- Collected data -
Start of Block
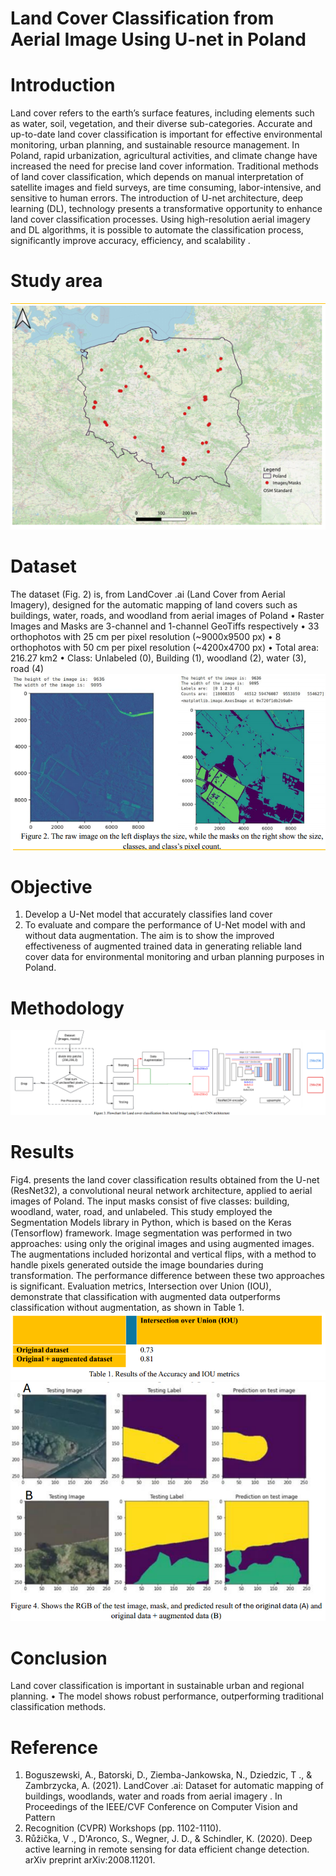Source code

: # Land Cover Classification from Aerial Image Using U-net in Poland


# Introduction
Land cover refers to the earth’s surface features, including elements such as water, soil, vegetation, and their diverse sub-categories. Accurate and up-to-date land cover classification is important for effective environmental monitoring, urban planning, and sustainable resource management. In Poland, rapid urbanization, agricultural activities, and climate change have increased the need for precise land cover information. Traditional methods of land cover classification, which depends on manual interpretation of satellite images and field surveys, are time consuming, labor-intensive, and sensitive to human errors. The introduction of U-net architecture, deep learning (DL), technology presents a transformative opportunity to enhance land cover classification processes. Using high-resolution aerial imagery and DL algorithms, it is possible to automate the classification process, significantly improve accuracy, efficiency, and scalability .

# Study area
![Study area](https://github.com/SirakMario/Landcover_Classification/blob/main/assets/Study_area.png)
# Dataset
The dataset (Fig. 2) is, from LandCover .ai (Land Cover from Aerial Imagery), designed for the automatic mapping of land covers such as buildings, water, roads, and woodland from aerial images of Poland
• Raster Images and Masks are 3-channel and 1-channel GeoTiffs respectively
• 33 orthophotos with 25 cm per pixel resolution (~9000x9500 px)
• 8 orthophotos with 50 cm per pixel resolution (~4200x4700 px)
• Total area: 216.27 km2
• Class: Unlabeled (0), Building (1), woodland (2), water (3), road (4)
![Dataset used](https://github.com/SirakMario/Landcover_Classification/blob/main/assets/datasets.png)
# Objective
1. Develop a U-Net model that accurately classifies land cover
2. To  evaluate  and  compare  the  performance  of  U-Net  model  with  and without data augmentation. The aim is to show the improved effectiveness of  augmented  trained  data  in  generating  reliable  land  cover  data  for environmental monitoring and urban planning purposes in Poland.
# Methodology
![Methodology](https://github.com/SirakMario/Landcover_Classification/blob/main/assets/Methodology.PNG)
# Results
Fig4.  presents  the  land  cover  classification  results  obtained  from  the  U-net  (ResNet32),  a convolutional  neural  network  architecture,  applied  to  aerial  images  of  Poland.  The  input  masks consist of five classes: building, woodland, water, road, and unlabeled. This study employed the Segmentation  Models  library  in  Python,  which  is  based  on  the  Keras  (Tensorflow)  framework. Image  segmentation  was  performed  in  two  approaches:  using  only  the  original  images  and using  augmented  images.  The  augmentations  included  horizontal  and  vertical  flips,  with  a method  to  handle  pixels  generated  outside  the  image  boundaries  during  transformation.  The performance  difference  between  these  two  approaches  is  significant.  Evaluation  metrics, Intersection  over  Union  (IOU),  demonstrate  that  classification  with  augmented  data outperforms classification without augmentation, as shown in Table 1.
![Result table](https://github.com/SirakMario/Landcover_Classification/blob/main/assets/Table.png)
![result](https://github.com/SirakMario/Landcover_Classification/blob/main/assets/results.png)
# Conclusion
Land cover classification is important in sustainable urban and regional
planning.
• The model shows robust performance, outperforming traditional
classification methods.
# Reference
1. Boguszewski, A., Batorski, D., Ziemba-Jankowska, N., Dziedzic, T ., & Zambrzycka, A. (2021). LandCover .ai: Dataset for automatic mapping of buildings, woodlands, water and roads from aerial imagery . In Proceedings of the IEEE/CVF Conference on Computer Vision and Pattern
2. Recognition (CVPR) Workshops (pp. 1102-1110).
3. Růžička, V ., D'Aronco, S., Wegner, J. D., & Schindler, K. (2020). Deep active learning in remote sensing for data efficient change detection. arXiv preprint arXiv:2008.11201.


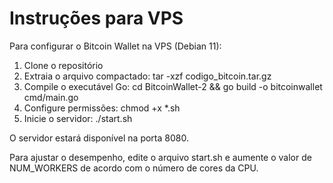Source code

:# Instruções para VPS

Para configurar o Bitcoin Wallet na VPS (Debian 11):

1. Clone o repositório
2. Extraia o arquivo compactado: tar -xzf codigo_bitcoin.tar.gz
3. Compile o executável Go: cd BitcoinWallet-2 && go build -o bitcoinwallet cmd/main.go
4. Configure permissões: chmod +x *.sh
5. Inicie o servidor: ./start.sh

O servidor estará disponível na porta 8080.

Para ajustar o desempenho, edite o arquivo start.sh e aumente o valor de NUM_WORKERS de acordo com o número de cores da CPU.
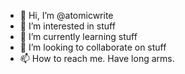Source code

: - 👋 Hi, I’m @atomicwrite
- 👀 I’m interested in stuff
- 🌱 I’m currently learning stuff
- 💞️ I’m looking to collaborate on stuff
- 📫 How to reach me. Have long arms. 

<!---
atomicwrite/atomicwrite is a ✨ special ✨ repository because its `README.md` (this file) appears on your GitHub profile.
You can click the Preview link to take a look at your changes.
--->
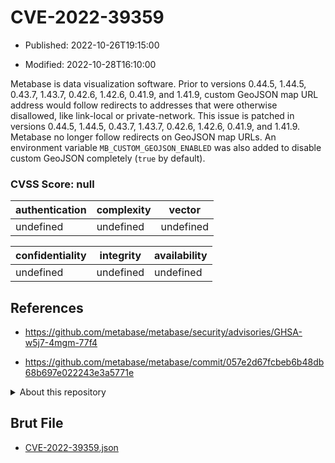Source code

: # CVE-2022-39359

- Published: 2022-10-26T19:15:00

- Modified: 2022-10-28T16:10:00

Metabase is data visualization software. Prior to versions 0.44.5, 1.44.5, 0.43.7, 1.43.7, 0.42.6, 1.42.6, 0.41.9, and 1.41.9, custom GeoJSON map URL address would follow redirects to addresses that were otherwise disallowed, like link-local or private-network. This issue is patched in versions 0.44.5, 1.44.5, 0.43.7, 1.43.7, 0.42.6, 1.42.6, 0.41.9, and 1.41.9. Metabase no longer follow redirects on GeoJSON map URLs. An environment variable `MB_CUSTOM_GEOJSON_ENABLED` was also added to disable custom GeoJSON completely (`true` by default).

### CVSS Score: **null**

| authentication | complexity | vector |
| --- | --- | --- |
| undefined | undefined | undefined |

| confidentiality | integrity | availability |
| --- | --- | --- |
| undefined | undefined | undefined |

## References

* https://github.com/metabase/metabase/security/advisories/GHSA-w5j7-4mgm-77f4

* https://github.com/metabase/metabase/commit/057e2d67fcbeb6b48db68b697e022243e3a5771e

<details>
<summary>About this repository</summary> 

  This repository is part of the project [Live Hack CVE](https://github.com/Live-Hack-CVE). Main website can be found [www.live-hack.org](https://www.live-hack.org) 
  
  Made by [Sn0wAlice](https://github.com/Sn0wAlice) for the people that care about security and need to have a feed of the latest CVEs. Hope you enjoy it, don't forget to star the repo and follow me on [Twitter](https://twitter.com/Sn0wAlice) and [Github](https://github.com/Sn0wAlice). And that is my [personnal website](https://www.alice-snow.me/)

  - [Home Page](https://github.com/Live-Hack-CVE)
  - [Framework](https://github.com/Live-Hack-CVE/cve-framework)
  - [CVE database](https://github.com/Live-Hack-CVE/full_database)
  - [Changelog](https://github.com/Live-Hack-CVE/Changelog)
</details>

## Brut File

* [CVE-2022-39359.json](https://raw.githubusercontent.com/Live-Hack-CVE/full_database/main/cves/2022/CVE-2022-39359.json)

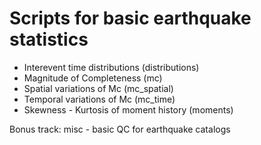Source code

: # Scripts for basic earthquake statistics

* Interevent time distributions  (distributions)
* Magnitude of Completeness (mc)
* Spatial variations of Mc (mc_spatial)
* Temporal variations of Mc (mc_time)
* Skewness - Kurtosis of moment history (moments)

Bonus track: misc - basic QC for earthquake catalogs

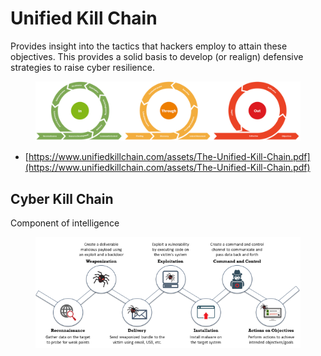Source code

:# Unified Kill Chain

Provides insight into the tactics that hackers employ to attain these objectives. This provides a solid basis to develop (or realign) defensive strategies to raise cyber resilience.



<figure><img src="../../.gitbook/assets/image (4).png" alt=""><figcaption></figcaption></figure>

* [https://www.unifiedkillchain.com/assets/The-Unified-Kill-Chain.pdf](https://www.unifiedkillchain.com/assets/The-Unified-Kill-Chain.pdf)

## Cyber Kill Chain

Component of intelligence

<figure><img src="../../.gitbook/assets/image (10).png" alt=""><figcaption></figcaption></figure>
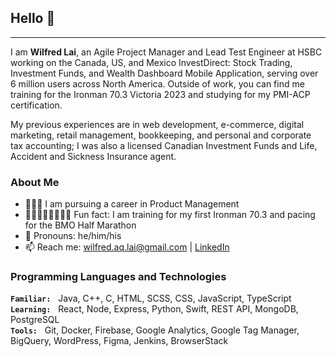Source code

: ## Hello 👋

---

I am **Wilfred Lai**, an Agile Project Manager and Lead Test Engineer at HSBC working on the Canada, US, and Mexico InvestDirect: Stock Trading, Investment Funds, and Wealth Dashboard Mobile Application, serving over 6 million users across North America. Outside of work, you can find me training for the Ironman 70.3 Victoria 2023 and studying for my PMI-ACP certification.

My previous experiences are in web development, e-commerce, digital marketing, retail management, bookkeeping, and personal and corporate tax accounting; I was also a licensed Canadian Investment Funds and Life, Accident and Sickness Insurance agent.

### About Me

- 🧑🏼‍💻 I am pursuing a career in Product Management
- 🏊🏻‍♂️🚴🏻🏃🏻💨 Fun fact: I am training for my first Ironman 70.3 and pacing for the BMO Half Marathon
- 🙂 Pronouns: he/him/his
- 📫 Reach me: <wilfred.aq.lai@gmail.com> | [LinkedIn](http://www.linkedin.com/in/wilfredaqlai)

<!-- ⚡ Fun fact: my right lung is stuck to my chest wall -->

### Programming Languages and Technologies

**`Familiar:`** &nbsp; Java, C++, C, HTML, SCSS, CSS, JavaScript, TypeScript\
**`Learning:`** &nbsp; React, Node, Express, Python, Swift, REST API, MongoDB, PostgreSQL\
**`Tools:`** &nbsp; Git, Docker, Firebase, Google Analytics, Google Tag Manager, BigQuery, WordPress, Figma, Jenkins, BrowserStack

<!-- ![Wilfred's's GitHub Stats](https://github-readme-stats.vercel.app/api?username=wlfd&show_icons=true&theme=github_dark&count_private=true&include_all_commits=true&hide=stars) -->

<!--
everything in between these bars are commented out

**wlfd/wlfd** is a ✨ _special_ ✨ repository because its `README.md` (this file) appears on your GitHub profile.

Here are some ideas to get you started:

- 🔭 I’m currently working on ...
- 🌱 I’m currently learning ...
- 👯 I’m looking to collaborate on ...
- 🤔 I’m looking for help with ...
- 💬 Ask me about ...
- 📫 How to reach me: ...
- 😄 Pronouns: ...
- ⚡ Fun fact: ...
-->
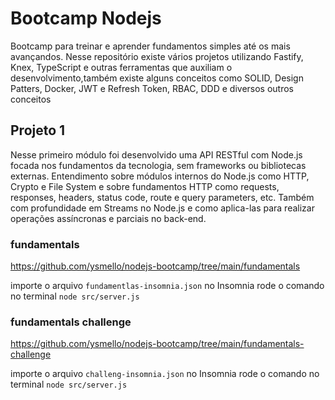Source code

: # Bootcamp Nodejs

Bootcamp para treinar e aprender fundamentos simples até os mais avançandos. Nesse repositório existe vários projetos utilizando Fastify, Knex, TypeScript e outras ferramentas que auxiliam o desenvolvimento,também existe alguns conceitos como SOLID, Design Patters, Docker, JWT e Refresh Token, RBAC, DDD e diversos outros conceitos

## Projeto 1

Nesse primeiro módulo foi desenvolvido uma API RESTful com Node.js focada nos fundamentos da tecnologia, sem frameworks ou bibliotecas externas. Entendimento sobre módulos internos do Node.js como HTTP, Crypto e File System e sobre fundamentos HTTP como requests, responses, headers, status code, route e query parameters, etc. Também com profundidade em Streams no Node.js e como aplica-las para realizar operações assíncronas e parciais no back-end.

### fundamentals
https://github.com/ysmello/nodejs-bootcamp/tree/main/fundamentals

importe o arquivo `fundamentlas-insomnia.json` no Insomnia
rode o comando no terminal `node src/server.js`

### fundamentals challenge
https://github.com/ysmello/nodejs-bootcamp/tree/main/fundamentals-challenge

importe o arquivo `challeng-insomnia.json` no Insomnia
rode o comando no terminal `node src/server.js`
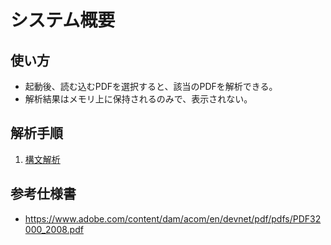 # システム概要
## 使い方
- 起動後、読む込むPDFを選択すると、該当のPDFを解析できる。
- 解析結果はメモリ上に保持されるのみで、表示されない。

## 解析手順
1. [構文解析](concrete_syntax_tree.md)

## 参考仕様書
- https://www.adobe.com/content/dam/acom/en/devnet/pdf/pdfs/PDF32000_2008.pdf
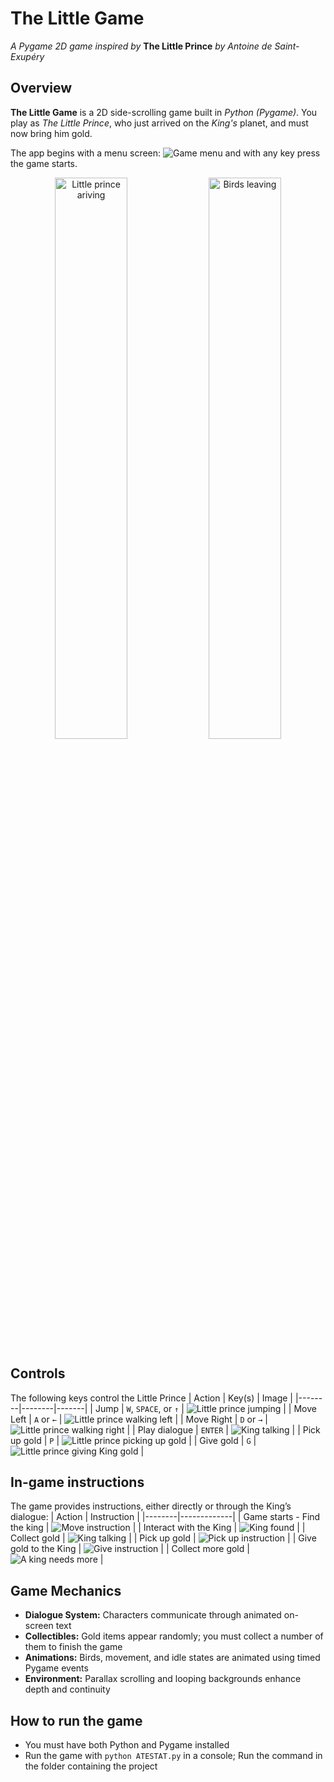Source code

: # The Little Game  
*A Pygame 2D game inspired by* **The Little Prince** *by Antoine de Saint-Exupéry*

## Overview
**The Little Game** is a 2D side-scrolling game built in *Python (Pygame)*. You play as *The Little Prince*, who just arrived on the *King's* planet, and must now bring him gold.


The app begins with a menu screen:
![Game menu](/ReadMe_images/game-menu.png)
and with any key press the game starts.
<p align="center">
  <img src="./ReadMe_images/little-prince-arriving.png" width="48%" alt="Little prince ariving">
  <img src="./ReadMe_images/birds-leaving.png" width="48%" alt="Birds leaving">
</p>

## Controls ##
The following keys control the Little Prince 
| Action | Key(s) | Image |
|--------|--------|-------|
| Jump | `W`, `SPACE`, or `↑` | ![Little prince jumping](/ReadMe_images/little-prince-jumping.gif) |
| Move Left | `A` or `←` | ![Little prince walking left](/ReadMe_images/walking-left.gif) |
| Move Right | `D` or `→` | ![Little prince walking right](/ReadMe_images/walking-right.gif) |
| Play dialogue | `ENTER` | ![King talking](/ReadMe_images/king-talking.gif) |
| Pick up gold | `P` | ![Little prince picking up gold](/ReadMe_images/pick-up.gif) |
| Give gold | `G` | ![Little prince giving King gold](/ReadMe_images/give.gif) |


## In-game instructions ##
The game provides instructions, either directly or through the King’s dialogue:
| Action | Instruction |
|--------|-------------|
| Game starts - Find the king | ![Move instruction](/ReadMe_images/move-instruction.png) |
| Interact with the King | ![King found](/ReadMe_images/king-found.png) |
| Collect gold | ![King talking](/ReadMe_images/king-talking.gif) |
| Pick up gold | ![Pick up instruction](/ReadMe_images/pick-up-instruction.png) |
| Give gold to the King | ![Give instruction](/ReadMe_images/give-instruction.png) |
| Collect more gold | ![A king needs more](/ReadMe_images/a-king-needs-more.png) |

## Game Mechanics  

- **Dialogue System:** Characters communicate through animated on-screen text
- **Collectibles:** Gold items appear randomly; you must collect a number of them to finish the game
- **Animations:** Birds, movement, and idle states are animated using timed Pygame events  
- **Environment:** Parallax scrolling and looping backgrounds enhance depth and continuity

## How to run the game ##
- You must have both Python and Pygame installed
- Run the game with `python ATESTAT.py` in a console; Run the command in the folder containing the project

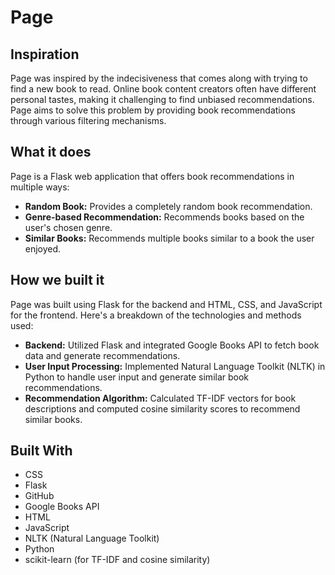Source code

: # Page

## Inspiration

Page was inspired by the indecisiveness that comes along with trying to find a new book to read. Online book content creators often have different personal tastes, making it challenging to find unbiased recommendations. Page aims to solve this problem by providing book recommendations through various filtering mechanisms.

## What it does

Page is a Flask web application that offers book recommendations in multiple ways:
- **Random Book:** Provides a completely random book recommendation.
- **Genre-based Recommendation:** Recommends books based on the user's chosen genre.
- **Similar Books:** Recommends multiple books similar to a book the user enjoyed.

## How we built it

Page was built using Flask for the backend and HTML, CSS, and JavaScript for the frontend. Here's a breakdown of the technologies and methods used:
- **Backend:** Utilized Flask and integrated Google Books API to fetch book data and generate recommendations.
- **User Input Processing:** Implemented Natural Language Toolkit (NLTK) in Python to handle user input and generate similar book recommendations.
- **Recommendation Algorithm:** Calculated TF-IDF vectors for book descriptions and computed cosine similarity scores to recommend similar books.


## Built With

- CSS
- Flask
- GitHub
- Google Books API
- HTML
- JavaScript
- NLTK (Natural Language Toolkit)
- Python
- scikit-learn (for TF-IDF and cosine similarity)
End of Block
- What you will do -
From the records above, report the number of lines that hold the string "recommendations" and add nothing.

- Problem solution -
4